Document images with source code:
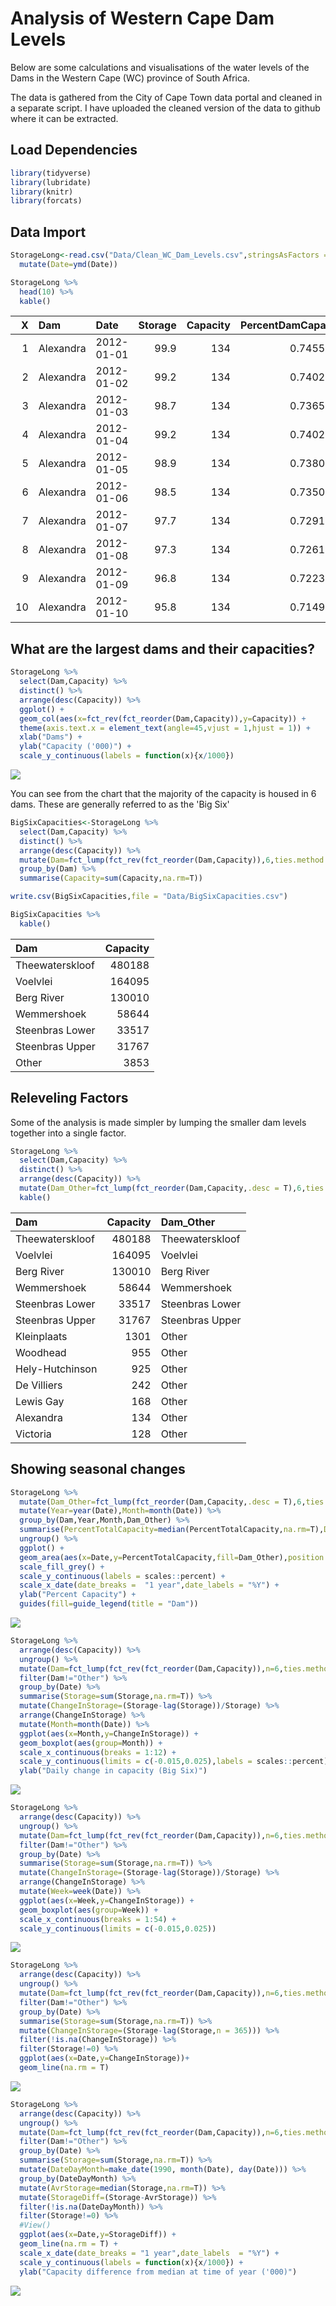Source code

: Analysis of Western Cape Dam Levels
===================================

Below are some calculations and visualisations of the water levels of the Dams in the Western Cape (WC) province of South Africa.

The data is gathered from the City of Cape Town data portal and cleaned in a separate script. I have uploaded the cleaned version of the data to github where it can be extracted.

Load Dependencies
-----------------

``` r
library(tidyverse)
library(lubridate)
library(knitr)
library(forcats)
```

Data Import
-----------

``` r
StorageLong<-read.csv("Data/Clean_WC_Dam_Levels.csv",stringsAsFactors = F) %>% 
  mutate(Date=ymd(Date)) 

StorageLong %>% 
  head(10) %>% 
  kable()
```

|    X| Dam       | Date       |  Storage|  Capacity|  PercentDamCapacity|  PercentTotalCapacity|
|----:|:----------|:-----------|--------:|---------:|-------------------:|---------------------:|
|    1| Alexandra | 2012-01-01 |     99.9|       134|           0.7455224|             0.0001107|
|    2| Alexandra | 2012-01-02 |     99.2|       134|           0.7402985|             0.0001100|
|    3| Alexandra | 2012-01-03 |     98.7|       134|           0.7365672|             0.0001094|
|    4| Alexandra | 2012-01-04 |     99.2|       134|           0.7402985|             0.0001100|
|    5| Alexandra | 2012-01-05 |     98.9|       134|           0.7380597|             0.0001096|
|    6| Alexandra | 2012-01-06 |     98.5|       134|           0.7350746|             0.0001092|
|    7| Alexandra | 2012-01-07 |     97.7|       134|           0.7291045|             0.0001083|
|    8| Alexandra | 2012-01-08 |     97.3|       134|           0.7261194|             0.0001079|
|    9| Alexandra | 2012-01-09 |     96.8|       134|           0.7223881|             0.0001073|
|   10| Alexandra | 2012-01-10 |     95.8|       134|           0.7149254|             0.0001062|

What are the largest dams and their capacities?
-----------------------------------------------

``` r
StorageLong %>% 
  select(Dam,Capacity) %>% 
  distinct() %>% 
  arrange(desc(Capacity)) %>% 
  ggplot() +
  geom_col(aes(x=fct_rev(fct_reorder(Dam,Capacity)),y=Capacity)) +
  theme(axis.text.x = element_text(angle=45,vjust = 1,hjust = 1)) +
  xlab("Dams") +
  ylab("Capacity ('000)") +
  scale_y_continuous(labels = function(x){x/1000})
```

![](Analysis_of_WC_Dam_Levels_files/figure-markdown_github/unnamed-chunk-3-1.png)

You can see from the chart that the majority of the capacity is housed in 6 dams. These are generally referred to as the 'Big Six'

``` r
BigSixCapacities<-StorageLong %>% 
  select(Dam,Capacity) %>% 
  distinct() %>% 
  arrange(desc(Capacity)) %>% 
  mutate(Dam=fct_lump(fct_rev(fct_reorder(Dam,Capacity)),6,ties.method = "first")) %>% 
  group_by(Dam) %>% 
  summarise(Capacity=sum(Capacity,na.rm=T))

write.csv(BigSixCapacities,file = "Data/BigSixCapacities.csv")

BigSixCapacities %>% 
  kable()
```

| Dam             |  Capacity|
|:----------------|---------:|
| Theewaterskloof |    480188|
| Voelvlei        |    164095|
| Berg River      |    130010|
| Wemmershoek     |     58644|
| Steenbras Lower |     33517|
| Steenbras Upper |     31767|
| Other           |      3853|

Releveling Factors
------------------

Some of the analysis is made simpler by lumping the smaller dam levels together into a single factor.

``` r
StorageLong %>% 
  select(Dam,Capacity) %>% 
  distinct() %>% 
  arrange(desc(Capacity)) %>% 
  mutate(Dam_Other=fct_lump(fct_reorder(Dam,Capacity,.desc = T),6,ties.method = "first")) %>% 
  kable()
```

| Dam             |  Capacity| Dam\_Other      |
|:----------------|---------:|:----------------|
| Theewaterskloof |    480188| Theewaterskloof |
| Voelvlei        |    164095| Voelvlei        |
| Berg River      |    130010| Berg River      |
| Wemmershoek     |     58644| Wemmershoek     |
| Steenbras Lower |     33517| Steenbras Lower |
| Steenbras Upper |     31767| Steenbras Upper |
| Kleinplaats     |      1301| Other           |
| Woodhead        |       955| Other           |
| Hely-Hutchinson |       925| Other           |
| De Villiers     |       242| Other           |
| Lewis Gay       |       168| Other           |
| Alexandra       |       134| Other           |
| Victoria        |       128| Other           |

Showing seasonal changes
------------------------

``` r
StorageLong %>% 
  mutate(Dam_Other=fct_lump(fct_reorder(Dam,Capacity,.desc = T),6,ties.method = "first")) %>% 
  mutate(Year=year(Date),Month=month(Date)) %>% 
  group_by(Dam,Year,Month,Dam_Other) %>% 
  summarise(PercentTotalCapacity=median(PercentTotalCapacity,na.rm=T),Date=median(Date,na.rm=T)) %>% 
  ungroup() %>% 
  ggplot() +
  geom_area(aes(x=Date,y=PercentTotalCapacity,fill=Dam_Other),position = "stack") +
  scale_fill_grey() +
  scale_y_continuous(labels = scales::percent) +
  scale_x_date(date_breaks =  "1 year",date_labels = "%Y") +
  ylab("Percent Capacity") +
  guides(fill=guide_legend(title = "Dam"))
```

![](Analysis_of_WC_Dam_Levels_files/figure-markdown_github/unnamed-chunk-6-1.png)

``` r
StorageLong %>% 
  arrange(desc(Capacity)) %>% 
  ungroup() %>% 
  mutate(Dam=fct_lump(fct_rev(fct_reorder(Dam,Capacity)),n=6,ties.method = "first")) %>% 
  filter(Dam!="Other") %>% 
  group_by(Date) %>% 
  summarise(Storage=sum(Storage,na.rm=T)) %>% 
  mutate(ChangeInStorage=(Storage-lag(Storage))/Storage) %>%
  arrange(ChangeInStorage) %>% 
  mutate(Month=month(Date)) %>% 
  ggplot(aes(x=Month,y=ChangeInStorage)) +
  geom_boxplot(aes(group=Month)) +
  scale_x_continuous(breaks = 1:12) +
  scale_y_continuous(limits = c(-0.015,0.025),labels = scales::percent) +
  ylab("Daily change in capacity (Big Six)")
```

![](Analysis_of_WC_Dam_Levels_files/figure-markdown_github/unnamed-chunk-7-1.png)

``` r
StorageLong %>% 
  arrange(desc(Capacity)) %>% 
  ungroup() %>% 
  mutate(Dam=fct_lump(fct_rev(fct_reorder(Dam,Capacity)),n=6,ties.method = "first")) %>% 
  filter(Dam!="Other") %>% 
  group_by(Date) %>% 
  summarise(Storage=sum(Storage,na.rm=T)) %>% 
  mutate(ChangeInStorage=(Storage-lag(Storage))/Storage) %>%
  arrange(ChangeInStorage) %>% 
  mutate(Week=week(Date)) %>% 
  ggplot(aes(x=Week,y=ChangeInStorage)) +
  geom_boxplot(aes(group=Week)) +
  scale_x_continuous(breaks = 1:54) +
  scale_y_continuous(limits = c(-0.015,0.025))
```

![](Analysis_of_WC_Dam_Levels_files/figure-markdown_github/unnamed-chunk-8-1.png)

``` r
StorageLong %>% 
  arrange(desc(Capacity)) %>% 
  ungroup() %>% 
  mutate(Dam=fct_lump(fct_rev(fct_reorder(Dam,Capacity)),n=6,ties.method = "first")) %>% 
  filter(Dam!="Other") %>% 
  group_by(Date) %>% 
  summarise(Storage=sum(Storage,na.rm=T)) %>% 
  mutate(ChangeInStorage=(Storage-lag(Storage,n = 365))) %>% 
  filter(!is.na(ChangeInStorage)) %>% 
  filter(Storage!=0) %>% 
  ggplot(aes(x=Date,y=ChangeInStorage))+
  geom_line(na.rm = T)
```

![](Analysis_of_WC_Dam_Levels_files/figure-markdown_github/unnamed-chunk-9-1.png)

``` r
StorageLong %>% 
  arrange(desc(Capacity)) %>% 
  ungroup() %>% 
  mutate(Dam=fct_lump(fct_rev(fct_reorder(Dam,Capacity)),n=6,ties.method = "first")) %>% 
  filter(Dam!="Other") %>% 
  group_by(Date) %>% 
  summarise(Storage=sum(Storage,na.rm=T)) %>% 
  mutate(DateDayMonth=make_date(1990, month(Date), day(Date))) %>% 
  group_by(DateDayMonth) %>% 
  mutate(AvrStorage=median(Storage,na.rm=T)) %>% 
  mutate(StorageDiff=(Storage-AvrStorage)) %>% 
  filter(!is.na(DateDayMonth)) %>% 
  filter(Storage!=0) %>% 
  #View()
  ggplot(aes(x=Date,y=StorageDiff)) +
  geom_line(na.rm = T) +
  scale_x_date(date_breaks = "1 year",date_labels  = "%Y") +
  scale_y_continuous(labels = function(x){x/1000}) +
  ylab("Capacity difference from median at time of year ('000)") 
```

![](Analysis_of_WC_Dam_Levels_files/figure-markdown_github/unnamed-chunk-10-1.png)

> **What this task involves**
Please transcribe exactly the lines from the start of the records through the line containing "4| Alexandra |", leaving the pictures out.

> **Problem solution**
Source code

: Analysis of Western Cape Dam Levels
===================================

Below are some calculations and visualisations of the water levels of the Dams in the Western Cape (WC) province of South Africa.

The data is gathered from the City of Cape Town data portal and cleaned in a separate script. I have uploaded the cleaned version of the data to github where it can be extracted.

Load Dependencies
-----------------

``` r
library(tidyverse)
library(lubridate)
library(knitr)
library(forcats)
```

Data Import
-----------

``` r
StorageLong<-read.csv("Data/Clean_WC_Dam_Levels.csv",stringsAsFactors = F) %>% 
  mutate(Date=ymd(Date)) 

StorageLong %>% 
  head(10) %>% 
  kable()
```

|    X| Dam       | Date       |  Storage|  Capacity|  PercentDamCapacity|  PercentTotalCapacity|
|----:|:----------|:-----------|--------:|---------:|-------------------:|---------------------:|
|    1| Alexandra | 2012-01-01 |     99.9|       134|           0.7455224|             0.0001107|
|    2| Alexandra | 2012-01-02 |     99.2|       134|           0.7402985|             0.0001100|
|    3| Alexandra | 2012-01-03 |     98.7|       134|           0.7365672|             0.0001094|
|    4| Alexandra | 2012-01-04 |     99.2|       134|           0.7402985|             0.0001100|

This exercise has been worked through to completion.